Samuel Praciano (estudante de Letras e militante da Organização A Marighella – CPR)


Recentemente, em entrevista a um programa da Rede Globo (“Conversa com Bial“), o músico popular Caetano Veloso afirmou não ser mais um “liberalóide” como era há dois anos, passando então a respeitar, ou pelo menos entender melhor, as experiências socialistas. De acordo com Caetano, uma mudança menos por conta da atual conjuntura brasileira e mais por leitura de Domenico Losurdo, autor marxista italiano, que conheceu através do militante comunista, historiador e youtuber, Jones Manoel. Caetano ainda afirmou que não equaliza mais nazismo e comunismo. O que era para ser um grande passo intelectual, como ele mesmo afirma, e um mero comentário, uma vez que a intenção principal da entrevista era a divulgação de seu documentário “Narcísio em Férias“, se tornou um debate de proporções colossais sobre um suposto neostalinismo, algo que segue a dominar as redes sociais. E isso, infelizmente, diz muito sobre o abismo que nos encontramos.

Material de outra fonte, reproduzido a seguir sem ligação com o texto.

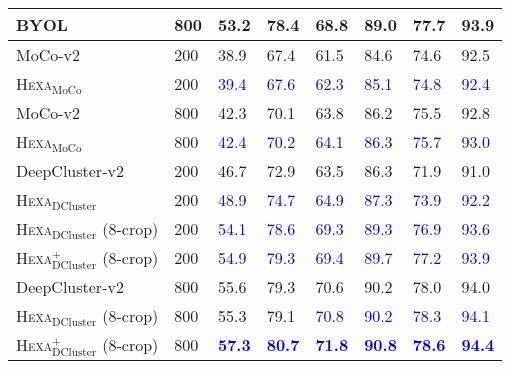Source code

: \documentclass[10pt,twocolumn,letterpaper]{article}
\newcommand{\shortname}{\textsc{Hexa}}
\begin{document}
\begin{table}[t!]
\begin{tabular}{@{}lp{18pt}|p{18pt}@{}p{18pt}@{}|p{18pt}@{}p{18pt}|p{18pt}@{}p{18pt}}
BYOL~\cite{grill2020bootstrap} & 800 & 53.2 & 78.4 & 68.8 & 89.0 & 77.7 & 93.9\\
\hline
 MoCo-v2~\cite{chen2020improved} &  200  & 38.9  & 67.4  &  61.5 & 84.6
 & 74.6  & 92.5 \\
\rowcolor{Gray}
\cellcolor{white}
   \shortname{}$_{\text{MoCo}}$  &  200   & \textcolor{blue}{39.4}   & \textcolor{blue}{67.6}   &  \textcolor{blue}{62.3}   & \textcolor{blue}{85.1}  & 
   \textcolor{blue}{74.8}   & \textcolor{blue}{92.4} 
  \\ \hline 
 MoCo-v2~\cite{chen2020improved} &  800  & 42.3 &  70.1  & 63.8 &  86.2 & 75.5 & 92.8\\
\rowcolor{Gray}
\cellcolor{white}
   \shortname{}$_{\text{MoCo}}$  &  800   & \textcolor{blue}{42.4}  & \textcolor{blue}{70.2}  &  \textcolor{blue}{64.1} & \textcolor{blue}{86.3} & 
    \textcolor{blue}{75.7} & \textcolor{blue}{93.0}
  \\ \hline
 DeepCluster-v2~\cite{caron2018deepcluster,caron2020unsupervised} &  200  & 46.7 & 72.9  & 63.5 & 86.3 & 71.9 &  91.0\\
\rowcolor{Gray}
\cellcolor{white}
   \shortname{}$_{\text{DCluster}}$  &  200   & \textcolor{blue}{48.9}  & \textcolor{blue}{74.7}   & \textcolor{blue}{64.9} & \textcolor{blue}{87.3} & 
   \textcolor{blue}{ 73.9} & \textcolor{blue}{92.2} 
  \\  
\rowcolor{Gray}
\cellcolor{white}
   \shortname{}$_{\text{DCluster}}$ (8-crop)  &  200   & \textcolor{blue}{54.1}  &  \textcolor{blue}{78.6} & \textcolor{blue}{69.3}  &  \textcolor{blue}{89.3} & 
\textcolor{blue}{76.9}  &  \textcolor{blue}{93.6}    
  \\    
\rowcolor{Gray}
\cellcolor{white}
  \shortname{}$_{\text{DCluster}}^{+}$ (8-crop)  &  200 &   \textcolor{blue}{54.9} & \textcolor{blue}{79.3} & \textcolor{blue}{69.4} & \textcolor{blue}{89.7} &
  \textcolor{blue}{77.2}  &  \textcolor{blue}{93.9} 
  \\ \hline
 DeepCluster-v2~\cite{caron2018deepcluster,caron2020unsupervised} &  800  & 55.6 & 79.3  & 70.6 & 90.2 & 78.0 & 94.0 
  \\  
\rowcolor{Gray}
\cellcolor{white}
   \shortname{}$_{\text{DCluster}}$ (8-crop)  &  800   & 55.3  & 79.1 & \textcolor{blue}{70.8}  &  \textcolor{blue}{90.2} & 
\textcolor{blue}{78.3}  &  \textcolor{blue}{94.1}    
\\
\rowcolor{Gray}
\cellcolor{white}
  \shortname{}$_{\text{DCluster}}^{+}$ (8-crop)  &  800 &   \textcolor{blue}{\textbf{57.3}} & \textcolor{blue}{\textbf{80.7}} & \textcolor{blue}{\textbf{71.8}} & \textcolor{blue}{\textbf{90.8}} & 
  \textcolor{blue}{\textbf{78.6}} & \textcolor{blue}{\textbf{94.4}} \\ 
  



\end{tabular}
\end{table}
\end{document}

O livro citado por Caetano, que o fez ter esse “desenvolvimento intelectual”, como ele mesmo afirmou, foi a “Contra-história do Liberalismo“. Por essa obra, Losurdo inegavelmente tornou-se um autor muito importante para a análise rigorosa da ideologia liberal reunindo por períodos históricos, os políticos e filósofos que reivindicaram o liberalismo e mostrando suas contradições dentro de seus próprios escritos. Como por exemplo, os discursos pró-democracia e de liberdades individuais em conjunto com a defesa da escravidão, da negação do sufrágio universal, do colonialismo e da superioridade racial. Nessa lista temos Adam Smith, David Hume, Tocqueville e os pais fundadores dos EUA. Por isso que o livro se chama Contra-história e não apenas História do Liberalismo, porque é uma forma de chamar a atenção sobre esses aspectos que foram ampla e injustamente ocultados.

E essas contradições não são apenas marcas de um passado distante, afinal ainda ecoam nos dias atuais. Foi apenas nos anos 60 que os países africanos conseguiram suas independências de países liberais como a França e a Inglaterra. Foi a custo de muito sangue derramado que negros nos EUA, no mesmo período, conseguiram o direito ao voto e aos direitos civis. E foi o mesmo EUA que patrocinou golpes militares em quase toda a América Latina em nome da “democracia” e do “perigo comunista”. Bush, já no século XXI usou as instituições americanas para justificar uma invasão militar em busca de armas de destruição em massa no Iraque, algo que depois se revelou uma grande falsificação, e nem por isso é visto como um ditador. Obama, seu sucessor, o mesmo que ganhou o Nobel da Paz, o primeiro a ganhar mesmo estando em guerra durante todos os dias de seu governo, foi o responsável por autorizar 26.171 bombardeios em 2016. A Europa, berço da denominada civilização ocidental, joga todo dia no mar seus imigrantes ilegais que tentam entrar no continente, após seus países estarem em profunda crise devido séculos de humilhação justamente pelos colonizadores europeus.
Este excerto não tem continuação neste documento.